*Aim of the exercise*: Determine how many lines in the data below contain "프로젝트로" and write only that number.

(Beginning of Material for this task)

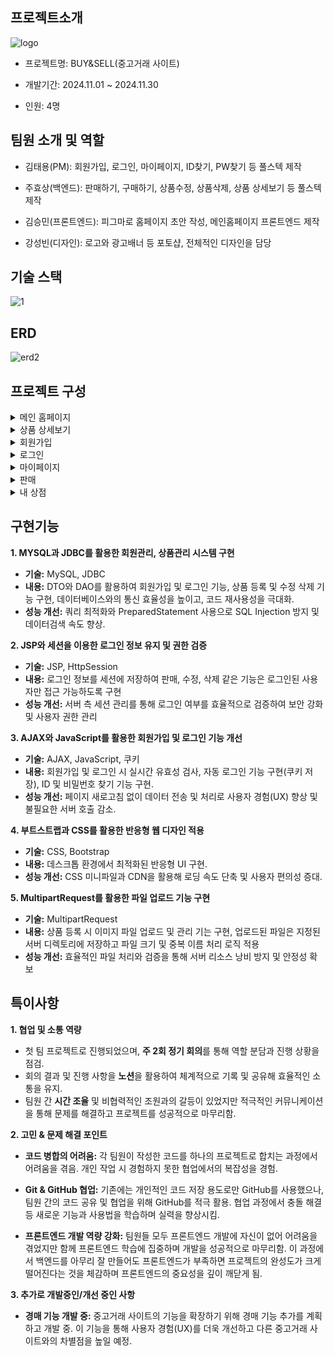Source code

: ## 프로젝트소개
![logo](https://github.com/user-attachments/assets/6135e6a2-5554-4a3c-be7b-0e16dc7fb5d2)

- 프로젝트명: BUY&SELL(중고거래 사이트)
  
- 개발기간: 2024.11.01 ~ 2024.11.30

- 인원: 4명

## 팀원 소개 및 역할

- 김태용(PM): 회원가입, 로그인, 마이페이지, ID찾기, PW찾기 등 풀스텍 제작

- 주효상(백엔드): 판매하기, 구매하기, 상품수정, 상품삭제, 상품 상세보기 등 풀스텍 제작

- 김승민(프론트엔드): 피그마로 홈페이지 초안 작성, 메인홈페이지 프론트엔드 제작

- 강성빈(디자인): 로고와 광고배너 등 포토샵, 전체적인 디자인을 담당

## 기술 스택
![1](https://github.com/user-attachments/assets/eb3db343-e033-4b4b-9e67-ab9f2354ca24)

## ERD
![erd2](https://github.com/user-attachments/assets/85e07994-2ac2-4dc1-b225-5fc2cc8b982d)

## 프로젝트 구성

<details>
<summary>메인 홈페이지</summary>  
  
![main](https://github.com/user-attachments/assets/3d2c5875-60a6-4af0-a91d-b60f3403b9f8)

</details>

<details>
<summary>상품 상세보기</summary>  
  
![product](https://github.com/user-attachments/assets/a73a6d7e-c1e0-4ad4-9d89-3de5be556456)

</details>

<details>
  <summary>회원가입</summary>
  
  ![join](https://github.com/user-attachments/assets/8e6a369f-d5d4-45ea-ac01-76387d75c6a0)
  
</details>
<details>
  <summary>로그인</summary>

![login](https://github.com/user-attachments/assets/2014235e-3cff-471c-a5f8-3093d8ba7788)
  
</details>

<details>
  <summary>마이페이지</summary>

![mypage](https://github.com/user-attachments/assets/45379017-36dc-445e-bf13-49665425c9f2)
  
</details>

<details>
  <summary>판매</summary>

![add](https://github.com/user-attachments/assets/dd023cf4-5da2-4403-ade6-b70e90779c72)
  
</details>

<details>
  <summary>내 상점</summary>

![prductupdate](https://github.com/user-attachments/assets/a84acb56-cc36-4a94-8678-276e199c4a7c)
  
</details>

## 구현기능
**1. MYSQL과 JDBC를 활용한 회원관리, 상품관리 시스템 구현**
  - **기술:** MySQL, JDBC
  - **내용:** DTO와 DAO를 활용하여 회원가입 및 로그인 기능, 상품 등록 및 수정 삭제 기능 구현, 데이터베이스와의 통신 효율성을 높이고, 코드 재사용성을 극대화.
  - **성능 개선:** 쿼리 최적화와 PreparedStatement 사용으로 SQL Injection 방지 및 데이터검색 속도 향상.
    
**2. JSP와 세션을 이용한 로그인 정보 유지 및 권한 검증**
  - **기술:** JSP, HttpSession
  - **내용:** 로그인 정보를 세션에 저장하여 판매, 수정, 삭제 같은 기능은 로그인된 사용자만 접근 가능하도록 구현
  - **성능 개선:** 서버 측 세션 관리를 통해 로그인 여부를 효율적으로 검증하여 보안 강화 및 사용자 권한 관리
    
**3. AJAX와 JavaScript를 활용한 회원가입 및 로그인 기능 개선**
  - **기술:** AJAX, JavaScript, 쿠키
  - **내용:** 회원가입 및 로그인 시 실시간 유효성 검사, 자동 로그인 기능 구현(쿠키 저장), ID 및 비밀번호 찾기 기능 구현.
  - **성능 개선:** 페이지 새로고침 없이 데이터 전송 및 처리로 사용자 경험(UX) 향상 및 불필요한 서버 호출 감소.
    
**4. 부트스트랩과 CSS를 활용한 반응형 웹 디자인 적용**
 - **기술:** CSS, Bootstrap
 - **내용:** 데스크톱 환경에서 최적화된 반응형 UI 구현.
 - **성능 개선:** CSS 미니파일과 CDN을 활용해 로딩 속도 단축 및 사용자 편의성 증대.
   
**5. MultipartRequest를 활용한 파일 업로드 기능 구현**
 - **기술:** MultipartRequest
 - **내용:** 상품 등록 시 이미지 파일 업로드 및 관리 기는 구현, 업로드된 파일은 지정된 서버 디렉토리에 저장하고 파일 크기 및 중복 이름 처리 로직 적용
 - **성능 개선:** 효율적인 파일 처리와 검증을 통해 서버 리소스 낭비 방지 및 안정성 확보

## 특이사항
**1. 협업 및 소통 역량**
  - 첫 팀 프로젝트로 진행되었으며, **주 2회 정기 회의**를 통해 역할 분담과 진행 상황을 점검.
  - 회의 결과 및 진행 사항을 **노션**을 활용하여 체계적으로 기록 및 공유해 효율적인 소통을 유지.
  - 팀원 간 **시간 조율** 및 비협력적인 조원과의 갈등이 있었지만 적극적인 커뮤니케이션을 통해 문제를 해결하고 프로젝트를 성공적으로 마무리함.
    
**2. 고민 & 문제 해결 포인트**
- **코드 병합의 어려움:** 각 팀원이 작성한 코드를 하나의 프로젝트로 합치는 과정에서 어려움을 겪음. 개인 작업 시 경험하지 못한 협업에서의 복잡성을 경험.
    
- **Git & GitHub 협업:** 기존에는 개인적인 코드 저장 용도로만 GitHub를 사용했으나, 팀원 간의 코드 공유 및 협업을 위해 GitHub를 적극 활용. 협업 과정에서 충돌 해결 등 새로운 기능과 사용법을 학습하며 실력을 향상시킴.
    
- **프론트엔드 개발 역량 강화:** 팀원들 모두 프론트엔드 개발에 자신이 없어 어려움을 겪었지만 함께 프론트엔드 학습에 집중하며 개발을 성공적으로 마무리함. 이 과정에서 백엔드를 아무리 잘 만들어도 프론트엔드가 부족하면 프로젝트의 완성도가 크게 떨어진다는 것을 체감하며 프론트엔드의 중요성을 깊이 깨닫게 됨.
    
**3. 추가로 개발중인/개선 중인 사항**

- **경매 기능 개발 중:** 중고거래 사이트의 기능을 확장하기 위해 경매 기능 추가를 계획하고 개발 중. 이 기능을 통해 사용자 경험(UX)를 더욱 개선하고 다른 중고거래 사이트와의 차별점을 높일 예정.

(End of Material for this task)

*Output below*: 2